▶ **Your assignment**: Nothing should differ between your answer and the records below.

▶ **Input**:
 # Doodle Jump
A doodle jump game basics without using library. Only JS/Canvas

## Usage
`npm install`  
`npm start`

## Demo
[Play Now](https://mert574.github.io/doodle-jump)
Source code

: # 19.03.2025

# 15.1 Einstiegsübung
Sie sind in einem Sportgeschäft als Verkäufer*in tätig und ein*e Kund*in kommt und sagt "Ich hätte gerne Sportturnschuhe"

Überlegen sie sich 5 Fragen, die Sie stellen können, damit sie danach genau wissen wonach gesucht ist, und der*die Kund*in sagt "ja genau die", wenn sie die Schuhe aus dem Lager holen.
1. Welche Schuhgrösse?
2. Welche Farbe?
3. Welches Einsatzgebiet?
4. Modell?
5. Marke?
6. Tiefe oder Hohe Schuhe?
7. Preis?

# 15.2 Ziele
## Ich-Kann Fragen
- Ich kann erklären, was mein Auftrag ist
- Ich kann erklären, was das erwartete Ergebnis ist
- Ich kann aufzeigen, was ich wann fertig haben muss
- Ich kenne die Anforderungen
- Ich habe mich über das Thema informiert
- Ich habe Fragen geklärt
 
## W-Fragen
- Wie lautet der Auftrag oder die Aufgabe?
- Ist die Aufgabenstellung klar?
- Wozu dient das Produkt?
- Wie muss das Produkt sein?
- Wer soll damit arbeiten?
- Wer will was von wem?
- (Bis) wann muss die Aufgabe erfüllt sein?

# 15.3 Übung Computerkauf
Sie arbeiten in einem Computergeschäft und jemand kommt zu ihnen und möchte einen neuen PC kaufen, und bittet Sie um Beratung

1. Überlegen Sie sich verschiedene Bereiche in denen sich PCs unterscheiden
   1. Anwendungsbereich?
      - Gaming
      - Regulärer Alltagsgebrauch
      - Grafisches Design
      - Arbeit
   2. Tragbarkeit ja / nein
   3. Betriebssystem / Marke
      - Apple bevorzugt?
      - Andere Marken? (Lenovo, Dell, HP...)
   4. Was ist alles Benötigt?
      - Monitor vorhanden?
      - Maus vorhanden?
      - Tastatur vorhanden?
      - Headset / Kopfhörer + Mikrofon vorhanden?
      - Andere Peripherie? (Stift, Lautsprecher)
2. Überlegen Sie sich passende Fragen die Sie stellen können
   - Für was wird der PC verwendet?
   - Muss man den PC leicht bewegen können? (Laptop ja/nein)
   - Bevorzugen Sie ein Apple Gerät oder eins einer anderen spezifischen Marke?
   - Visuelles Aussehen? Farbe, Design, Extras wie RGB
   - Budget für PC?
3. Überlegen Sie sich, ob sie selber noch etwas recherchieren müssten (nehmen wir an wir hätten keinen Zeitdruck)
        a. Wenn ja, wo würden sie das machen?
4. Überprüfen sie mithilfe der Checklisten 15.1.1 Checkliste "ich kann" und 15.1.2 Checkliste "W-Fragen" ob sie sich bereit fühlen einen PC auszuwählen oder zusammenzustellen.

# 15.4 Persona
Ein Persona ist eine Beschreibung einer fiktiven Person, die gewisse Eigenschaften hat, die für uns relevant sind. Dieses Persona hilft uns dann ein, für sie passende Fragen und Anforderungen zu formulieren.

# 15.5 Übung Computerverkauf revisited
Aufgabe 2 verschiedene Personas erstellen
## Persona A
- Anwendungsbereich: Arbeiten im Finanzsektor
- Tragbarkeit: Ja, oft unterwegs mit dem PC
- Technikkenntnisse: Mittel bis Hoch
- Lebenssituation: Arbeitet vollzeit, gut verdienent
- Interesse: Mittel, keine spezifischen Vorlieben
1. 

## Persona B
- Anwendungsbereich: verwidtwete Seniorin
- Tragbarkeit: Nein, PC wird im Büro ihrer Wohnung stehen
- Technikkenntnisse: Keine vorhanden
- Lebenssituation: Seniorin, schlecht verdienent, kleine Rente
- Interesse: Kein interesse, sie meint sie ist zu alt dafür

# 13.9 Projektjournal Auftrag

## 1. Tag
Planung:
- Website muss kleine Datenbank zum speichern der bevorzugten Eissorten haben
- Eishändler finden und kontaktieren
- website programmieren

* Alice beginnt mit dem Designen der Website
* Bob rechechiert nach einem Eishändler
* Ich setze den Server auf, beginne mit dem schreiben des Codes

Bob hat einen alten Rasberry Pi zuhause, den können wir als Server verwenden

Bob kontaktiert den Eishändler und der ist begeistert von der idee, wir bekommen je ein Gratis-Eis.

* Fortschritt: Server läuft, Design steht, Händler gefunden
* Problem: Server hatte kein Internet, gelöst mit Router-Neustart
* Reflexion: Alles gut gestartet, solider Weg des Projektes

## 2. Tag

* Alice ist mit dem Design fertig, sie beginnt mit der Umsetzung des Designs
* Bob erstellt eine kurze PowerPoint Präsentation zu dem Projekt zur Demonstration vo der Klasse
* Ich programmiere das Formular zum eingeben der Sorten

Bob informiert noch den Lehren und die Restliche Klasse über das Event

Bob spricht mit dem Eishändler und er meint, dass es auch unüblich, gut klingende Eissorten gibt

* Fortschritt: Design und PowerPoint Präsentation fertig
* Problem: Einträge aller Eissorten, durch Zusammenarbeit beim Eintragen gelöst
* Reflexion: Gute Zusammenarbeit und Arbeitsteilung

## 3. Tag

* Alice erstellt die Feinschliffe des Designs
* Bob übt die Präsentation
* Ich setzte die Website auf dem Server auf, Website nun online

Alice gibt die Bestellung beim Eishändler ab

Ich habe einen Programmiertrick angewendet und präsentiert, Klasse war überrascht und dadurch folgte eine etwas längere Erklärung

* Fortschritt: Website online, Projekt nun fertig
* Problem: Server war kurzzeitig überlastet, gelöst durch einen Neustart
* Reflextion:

▶ **Completed exercise**:
 # Doodle Jump
A doodle jump game basics without using library. Only JS/Canvas

## Usage
`npm install`  
`npm start`

## Demo
[Play Now](https://mert574.github.io/doodle-jump)
Source code

: # 19.03.2025

# 15.1 Einstiegsübung
Sie sind in einem Sportgeschäft als Verkäufer*in tätig und ein*e Kund*in kommt und sagt "Ich hätte gerne Sportturnschuhe"

Überlegen sie sich 5 Fragen, die Sie stellen können, damit sie danach genau wissen wonach gesucht ist, und der*die Kund*in sagt "ja genau die", wenn sie die Schuhe aus dem Lager holen.
1. Welche Schuhgrösse?
2. Welche Farbe?
3. Welches Einsatzgebiet?
4. Modell?
5. Marke?
6. Tiefe oder Hohe Schuhe?
7. Preis?

# 15.2 Ziele
## Ich-Kann Fragen
- Ich kann erklären, was mein Auftrag ist
- Ich kann erklären, was das erwartete Ergebnis ist
- Ich kann aufzeigen, was ich wann fertig haben muss
- Ich kenne die Anforderungen
- Ich habe mich über das Thema informiert
- Ich habe Fragen geklärt
 
## W-Fragen
- Wie lautet der Auftrag oder die Aufgabe?
- Ist die Aufgabenstellung klar?
- Wozu dient das Produkt?
- Wie muss das Produkt sein?
- Wer soll damit arbeiten?
- Wer will was von wem?
- (Bis) wann muss die Aufgabe erfüllt sein?

# 15.3 Übung Computerkauf
Sie arbeiten in einem Computergeschäft und jemand kommt zu ihnen und möchte einen neuen PC kaufen, und bittet Sie um Beratung

1. Überlegen Sie sich verschiedene Bereiche in denen sich PCs unterscheiden
   1. Anwendungsbereich?
      - Gaming
      - Regulärer Alltagsgebrauch
      - Grafisches Design
      - Arbeit
   2. Tragbarkeit ja / nein
   3. Betriebssystem / Marke
      - Apple bevorzugt?
      - Andere Marken? (Lenovo, Dell, HP...)
   4. Was ist alles Benötigt?
      - Monitor vorhanden?
      - Maus vorhanden?
      - Tastatur vorhanden?
      - Headset / Kopfhörer + Mikrofon vorhanden?
      - Andere Peripherie? (Stift, Lautsprecher)
2. Überlegen Sie sich passende Fragen die Sie stellen können
   - Für was wird der PC verwendet?
   - Muss man den PC leicht bewegen können? (Laptop ja/nein)
   - Bevorzugen Sie ein Apple Gerät oder eins einer anderen spezifischen Marke?
   - Visuelles Aussehen? Farbe, Design, Extras wie RGB
   - Budget für PC?
3. Überlegen Sie sich, ob sie selber noch etwas recherchieren müssten (nehmen wir an wir hätten keinen Zeitdruck)
        a. Wenn ja, wo würden sie das machen?
4. Überprüfen sie mithilfe der Checklisten 15.1.1 Checkliste "ich kann" und 15.1.2 Checkliste "W-Fragen" ob sie sich bereit fühlen einen PC auszuwählen oder zusammenzustellen.

# 15.4 Persona
Ein Persona ist eine Beschreibung einer fiktiven Person, die gewisse Eigenschaften hat, die für uns relevant sind. Dieses Persona hilft uns dann ein, für sie passende Fragen und Anforderungen zu formulieren.

# 15.5 Übung Computerverkauf revisited
Aufgabe 2 verschiedene Personas erstellen
## Persona A
- Anwendungsbereich: Arbeiten im Finanzsektor
- Tragbarkeit: Ja, oft unterwegs mit dem PC
- Technikkenntnisse: Mittel bis Hoch
- Lebenssituation: Arbeitet vollzeit, gut verdienent
- Interesse: Mittel, keine spezifischen Vorlieben
1. 

## Persona B
- Anwendungsbereich: verwidtwete Seniorin
- Tragbarkeit: Nein, PC wird im Büro ihrer Wohnung stehen
- Technikkenntnisse: Keine vorhanden
- Lebenssituation: Seniorin, schlecht verdienent, kleine Rente
- Interesse: Kein interesse, sie meint sie ist zu alt dafür

# 13.9 Projektjournal Auftrag

## 1. Tag
Planung:
- Website muss kleine Datenbank zum speichern der bevorzugten Eissorten haben
- Eishändler finden und kontaktieren
- website programmieren

* Alice beginnt mit dem Designen der Website
* Bob rechechiert nach einem Eishändler
* Ich setze den Server auf, beginne mit dem schreiben des Codes

Bob hat einen alten Rasberry Pi zuhause, den können wir als Server verwenden

Bob kontaktiert den Eishändler und der ist begeistert von der idee, wir bekommen je ein Gratis-Eis.

* Fortschritt: Server läuft, Design steht, Händler gefunden
* Problem: Server hatte kein Internet, gelöst mit Router-Neustart
* Reflexion: Alles gut gestartet, solider Weg des Projektes

## 2. Tag

* Alice ist mit dem Design fertig, sie beginnt mit der Umsetzung des Designs
* Bob erstellt eine kurze PowerPoint Präsentation zu dem Projekt zur Demonstration vo der Klasse
* Ich programmiere das Formular zum eingeben der Sorten

Bob informiert noch den Lehren und die Restliche Klasse über das Event

Bob spricht mit dem Eishändler und er meint, dass es auch unüblich, gut klingende Eissorten gibt

* Fortschritt: Design und PowerPoint Präsentation fertig
* Problem: Einträge aller Eissorten, durch Zusammenarbeit beim Eintragen gelöst
* Reflexion: Gute Zusammenarbeit und Arbeitsteilung

## 3. Tag

* Alice erstellt die Feinschliffe des Designs
* Bob übt die Präsentation
* Ich setzte die Website auf dem Server auf, Website nun online

Alice gibt die Bestellung beim Eishändler ab

Ich habe einen Programmiertrick angewendet und präsentiert, Klasse war überrascht und dadurch folgte eine etwas längere Erklärung

* Fortschritt: Website online, Projekt nun fertig
* Problem: Server war kurzzeitig überlastet, gelöst durch einen Neustart
* Reflextion:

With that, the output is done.